* Exercise description: Would you count how many lines of the material below hold the string "SInt"? Give only the number.

* Input:

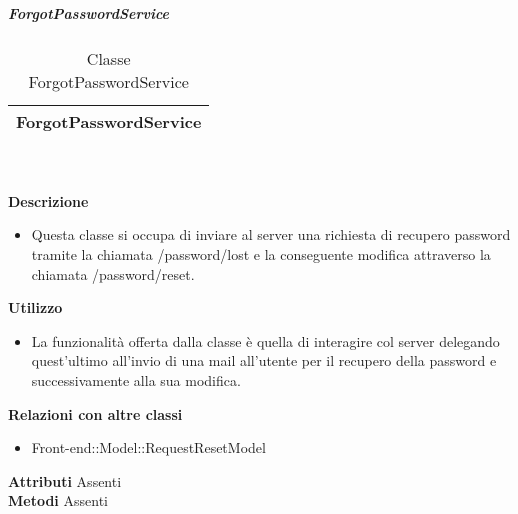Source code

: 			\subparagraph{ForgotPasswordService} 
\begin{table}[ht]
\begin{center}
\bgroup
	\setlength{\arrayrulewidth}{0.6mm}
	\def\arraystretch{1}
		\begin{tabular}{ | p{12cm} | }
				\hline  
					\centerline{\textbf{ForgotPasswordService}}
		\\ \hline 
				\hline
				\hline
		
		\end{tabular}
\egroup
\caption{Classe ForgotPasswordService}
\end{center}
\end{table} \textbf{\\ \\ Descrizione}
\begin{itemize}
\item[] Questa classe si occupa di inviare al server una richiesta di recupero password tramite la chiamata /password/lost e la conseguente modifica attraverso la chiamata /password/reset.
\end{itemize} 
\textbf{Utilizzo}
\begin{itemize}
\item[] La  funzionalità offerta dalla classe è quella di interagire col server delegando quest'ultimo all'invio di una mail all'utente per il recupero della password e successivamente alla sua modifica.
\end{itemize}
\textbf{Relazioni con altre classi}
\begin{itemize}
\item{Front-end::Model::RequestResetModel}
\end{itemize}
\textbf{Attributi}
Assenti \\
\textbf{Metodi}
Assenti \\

...

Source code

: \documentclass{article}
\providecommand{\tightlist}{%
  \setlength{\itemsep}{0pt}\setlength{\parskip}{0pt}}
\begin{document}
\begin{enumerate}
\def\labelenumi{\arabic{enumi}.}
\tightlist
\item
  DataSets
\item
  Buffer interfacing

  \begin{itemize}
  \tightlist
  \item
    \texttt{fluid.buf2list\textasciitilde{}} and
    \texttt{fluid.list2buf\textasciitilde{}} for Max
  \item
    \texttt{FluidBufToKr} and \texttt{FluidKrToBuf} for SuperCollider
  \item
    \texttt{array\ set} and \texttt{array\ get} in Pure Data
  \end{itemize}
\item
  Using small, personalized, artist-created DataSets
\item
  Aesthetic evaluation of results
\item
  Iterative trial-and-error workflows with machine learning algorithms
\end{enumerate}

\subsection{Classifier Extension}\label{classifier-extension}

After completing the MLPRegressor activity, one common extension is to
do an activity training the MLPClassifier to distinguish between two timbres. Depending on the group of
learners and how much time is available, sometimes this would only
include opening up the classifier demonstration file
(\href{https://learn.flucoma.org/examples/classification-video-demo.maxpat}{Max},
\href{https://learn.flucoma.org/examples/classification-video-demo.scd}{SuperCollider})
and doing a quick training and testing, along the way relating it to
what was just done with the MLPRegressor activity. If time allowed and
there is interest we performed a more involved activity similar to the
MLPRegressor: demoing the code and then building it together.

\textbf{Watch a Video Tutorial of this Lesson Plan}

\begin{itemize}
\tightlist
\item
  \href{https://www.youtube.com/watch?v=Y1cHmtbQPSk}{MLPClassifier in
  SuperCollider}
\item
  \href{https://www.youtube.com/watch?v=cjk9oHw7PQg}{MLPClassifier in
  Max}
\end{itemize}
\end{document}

--

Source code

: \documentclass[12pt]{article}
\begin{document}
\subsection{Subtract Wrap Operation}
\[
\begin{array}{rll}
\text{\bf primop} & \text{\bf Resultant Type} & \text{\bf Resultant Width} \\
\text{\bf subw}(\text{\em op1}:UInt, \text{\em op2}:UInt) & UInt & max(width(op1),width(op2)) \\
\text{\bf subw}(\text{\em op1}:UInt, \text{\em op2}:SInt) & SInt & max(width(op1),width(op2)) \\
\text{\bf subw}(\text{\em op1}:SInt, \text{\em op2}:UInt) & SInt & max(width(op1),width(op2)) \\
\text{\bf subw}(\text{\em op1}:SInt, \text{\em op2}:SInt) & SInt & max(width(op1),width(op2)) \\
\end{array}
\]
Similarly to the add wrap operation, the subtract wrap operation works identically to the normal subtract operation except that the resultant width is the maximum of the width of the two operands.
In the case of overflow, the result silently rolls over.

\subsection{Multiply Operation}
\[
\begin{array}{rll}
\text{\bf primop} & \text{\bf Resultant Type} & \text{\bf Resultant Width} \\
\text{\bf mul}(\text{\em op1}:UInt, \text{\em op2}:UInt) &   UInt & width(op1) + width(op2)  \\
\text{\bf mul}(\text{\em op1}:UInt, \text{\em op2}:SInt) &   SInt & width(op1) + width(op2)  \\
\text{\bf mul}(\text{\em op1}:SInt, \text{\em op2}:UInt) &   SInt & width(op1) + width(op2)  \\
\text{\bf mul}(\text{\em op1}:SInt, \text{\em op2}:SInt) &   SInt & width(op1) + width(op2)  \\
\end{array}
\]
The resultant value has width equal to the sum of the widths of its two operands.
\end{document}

* Solution: 6